Start of RECORDS SUPPLIED

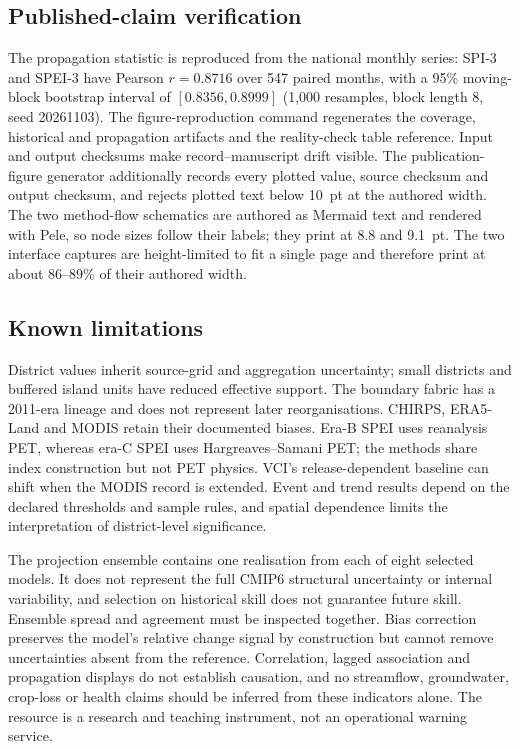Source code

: \documentclass[11pt,a4paper]{article}
\begin{document}
\subsection*{Published-claim verification}
The propagation statistic is reproduced from the national monthly series: SPI-3 and SPEI-3 have Pearson $r=0.8716$ over 547 paired months, with a 95\% moving-block bootstrap interval of $[0.8356,0.8999]$ (1,000 resamples, block length 8, seed 20261103). The figure-reproduction command regenerates the coverage, historical and propagation artifacts and the reality-check table reference. Input and output checksums make record--manuscript drift visible. The publication-figure generator additionally records every plotted value, source checksum and output checksum, and rejects plotted text below 10~pt at the authored width. The two method-flow schematics are authored as Mermaid text and rendered with Pele, so node sizes follow their labels; they print at 8.8 and 9.1~pt. The two interface captures are height-limited to fit a single page and therefore print at about 86--89\% of their authored width.

\subsection*{Known limitations}
District values inherit source-grid and aggregation uncertainty; small districts and buffered island units have reduced effective support. The boundary fabric has a 2011-era lineage and does not represent later reorganisations. CHIRPS, ERA5-Land and MODIS retain their documented biases. Era-B SPEI uses reanalysis PET, whereas era-C SPEI uses Hargreaves--Samani PET; the methods share index construction but not PET physics. VCI's release-dependent baseline can shift when the MODIS record is extended. Event and trend results depend on the declared thresholds and sample rules, and spatial dependence limits the interpretation of district-level significance.

The projection ensemble contains one realisation from each of eight selected models. It does not represent the full CMIP6 structural uncertainty or internal variability, and selection on historical skill does not guarantee future skill. Ensemble spread and agreement must be inspected together. Bias correction preserves the model's relative change signal by construction but cannot remove uncertainties absent from the reference. Correlation, lagged association and propagation displays do not establish causation, and no streamflow, groundwater, crop-loss or health claims should be inferred from these indicators alone. The resource is a research and teaching instrument, not an operational warning service.
\end{document}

End of RECORDS SUPPLIED

■ PROBLEM ■
The whole listing, pictures excluded, should be output exactly.

■ RESULT ■
Source code

: \documentclass[11pt,a4paper]{article}
\begin{document}
\subsection*{Published-claim verification}
The propagation statistic is reproduced from the national monthly series: SPI-3 and SPEI-3 have Pearson $r=0.8716$ over 547 paired months, with a 95\% moving-block bootstrap interval of $[0.8356,0.8999]$ (1,000 resamples, block length 8, seed 20261103). The figure-reproduction command regenerates the coverage, historical and propagation artifacts and the reality-check table reference. Input and output checksums make record--manuscript drift visible. The publication-figure generator additionally records every plotted value, source checksum and output checksum, and rejects plotted text below 10~pt at the authored width. The two method-flow schematics are authored as Mermaid text and rendered with Pele, so node sizes follow their labels; they print at 8.8 and 9.1~pt. The two interface captures are height-limited to fit a single page and therefore print at about 86--89\% of their authored width.

\subsection*{Known limitations}
District values inherit source-grid and aggregation uncertainty; small districts and buffered island units have reduced effective support. The boundary fabric has a 2011-era lineage and does not represent later reorganisations. CHIRPS, ERA5-Land and MODIS retain their documented biases. Era-B SPEI uses reanalysis PET, whereas era-C SPEI uses Hargreaves--Samani PET; the methods share index construction but not PET physics. VCI's release-dependent baseline can shift when the MODIS record is extended. Event and trend results depend on the declared thresholds and sample rules, and spatial dependence limits the interpretation of district-level significance.

The projection ensemble contains one realisation from each of eight selected models. It does not represent the full CMIP6 structural uncertainty or internal variability, and selection on historical skill does not guarantee future skill. Ensemble spread and agreement must be inspected together. Bias correction preserves the model's relative change signal by construction but cannot remove uncertainties absent from the reference. Correlation, lagged association and propagation displays do not establish causation, and no streamflow, groundwater, crop-loss or health claims should be inferred from these indicators alone. The resource is a research and teaching instrument, not an operational warning service.
\end{document}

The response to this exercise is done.